WORK REQUEST: With the line containing "Pandas & NumPy" as the start and the line containing "User Input Layer: Collects" as the end, transcribe that span of the entries below exactly, including both.

RAW DATA below:

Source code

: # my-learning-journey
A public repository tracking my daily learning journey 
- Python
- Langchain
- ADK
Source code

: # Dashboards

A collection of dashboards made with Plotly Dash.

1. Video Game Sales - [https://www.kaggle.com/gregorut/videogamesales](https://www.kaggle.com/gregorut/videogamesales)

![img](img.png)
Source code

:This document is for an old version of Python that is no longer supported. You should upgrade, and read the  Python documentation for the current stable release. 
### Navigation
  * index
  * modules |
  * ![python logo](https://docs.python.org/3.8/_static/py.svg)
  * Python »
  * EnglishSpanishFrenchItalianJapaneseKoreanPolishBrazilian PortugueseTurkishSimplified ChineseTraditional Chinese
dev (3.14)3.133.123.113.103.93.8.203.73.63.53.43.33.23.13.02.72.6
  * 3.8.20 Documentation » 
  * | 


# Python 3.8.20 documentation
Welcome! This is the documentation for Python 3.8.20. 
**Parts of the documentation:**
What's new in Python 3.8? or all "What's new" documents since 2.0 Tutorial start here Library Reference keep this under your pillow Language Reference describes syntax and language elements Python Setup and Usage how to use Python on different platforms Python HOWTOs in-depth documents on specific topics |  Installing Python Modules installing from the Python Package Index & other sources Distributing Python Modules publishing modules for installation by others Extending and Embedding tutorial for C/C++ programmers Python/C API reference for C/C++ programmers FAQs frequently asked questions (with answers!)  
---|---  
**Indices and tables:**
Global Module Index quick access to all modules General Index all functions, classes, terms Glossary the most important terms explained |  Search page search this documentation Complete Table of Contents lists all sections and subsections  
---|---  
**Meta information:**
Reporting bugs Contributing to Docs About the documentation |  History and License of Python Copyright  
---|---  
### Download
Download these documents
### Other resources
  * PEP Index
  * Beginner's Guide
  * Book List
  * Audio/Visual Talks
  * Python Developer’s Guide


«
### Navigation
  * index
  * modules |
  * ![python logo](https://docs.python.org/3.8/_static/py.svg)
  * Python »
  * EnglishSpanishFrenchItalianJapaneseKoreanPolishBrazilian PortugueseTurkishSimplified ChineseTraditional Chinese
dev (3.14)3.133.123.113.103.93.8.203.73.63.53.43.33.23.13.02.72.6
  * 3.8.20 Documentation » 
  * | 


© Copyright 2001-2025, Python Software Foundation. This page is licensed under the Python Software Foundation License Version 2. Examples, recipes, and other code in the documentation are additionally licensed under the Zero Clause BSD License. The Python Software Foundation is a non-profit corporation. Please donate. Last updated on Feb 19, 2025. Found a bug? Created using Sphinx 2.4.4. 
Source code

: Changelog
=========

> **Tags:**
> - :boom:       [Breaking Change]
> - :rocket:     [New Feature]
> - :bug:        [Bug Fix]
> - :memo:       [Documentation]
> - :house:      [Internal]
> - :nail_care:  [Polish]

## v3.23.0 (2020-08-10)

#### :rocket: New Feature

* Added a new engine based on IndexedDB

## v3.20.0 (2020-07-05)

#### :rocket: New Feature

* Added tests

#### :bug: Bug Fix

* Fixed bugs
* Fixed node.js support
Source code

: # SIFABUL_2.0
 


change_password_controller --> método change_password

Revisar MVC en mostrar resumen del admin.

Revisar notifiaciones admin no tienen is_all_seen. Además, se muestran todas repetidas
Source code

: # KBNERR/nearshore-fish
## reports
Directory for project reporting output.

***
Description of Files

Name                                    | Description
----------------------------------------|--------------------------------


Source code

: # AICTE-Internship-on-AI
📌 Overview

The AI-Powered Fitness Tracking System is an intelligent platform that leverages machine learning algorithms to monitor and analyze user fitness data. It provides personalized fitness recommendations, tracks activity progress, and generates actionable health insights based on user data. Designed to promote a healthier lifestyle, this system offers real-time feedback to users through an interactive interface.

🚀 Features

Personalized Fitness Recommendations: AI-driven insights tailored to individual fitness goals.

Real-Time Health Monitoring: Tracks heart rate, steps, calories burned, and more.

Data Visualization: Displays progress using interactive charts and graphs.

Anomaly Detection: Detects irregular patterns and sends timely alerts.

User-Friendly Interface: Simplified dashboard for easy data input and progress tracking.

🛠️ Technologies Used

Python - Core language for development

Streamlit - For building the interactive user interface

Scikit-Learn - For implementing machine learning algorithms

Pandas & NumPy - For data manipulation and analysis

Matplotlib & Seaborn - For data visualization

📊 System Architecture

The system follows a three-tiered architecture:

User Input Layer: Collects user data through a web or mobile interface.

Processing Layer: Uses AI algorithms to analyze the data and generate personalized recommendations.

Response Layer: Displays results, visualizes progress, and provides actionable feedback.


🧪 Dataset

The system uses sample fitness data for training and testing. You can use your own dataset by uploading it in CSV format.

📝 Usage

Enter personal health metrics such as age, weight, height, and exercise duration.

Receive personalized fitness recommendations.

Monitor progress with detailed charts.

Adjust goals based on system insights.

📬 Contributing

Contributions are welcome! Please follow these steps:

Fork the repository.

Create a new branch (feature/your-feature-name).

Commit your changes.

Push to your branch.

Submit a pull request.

End of RAW DATA.

SOLUTION BELOW:
Pandas & NumPy - For data manipulation and analysis

Matplotlib & Seaborn - For data visualization

📊 System Architecture

The system follows a three-tiered architecture:

User Input Layer: Collects user data through a web or mobile interface.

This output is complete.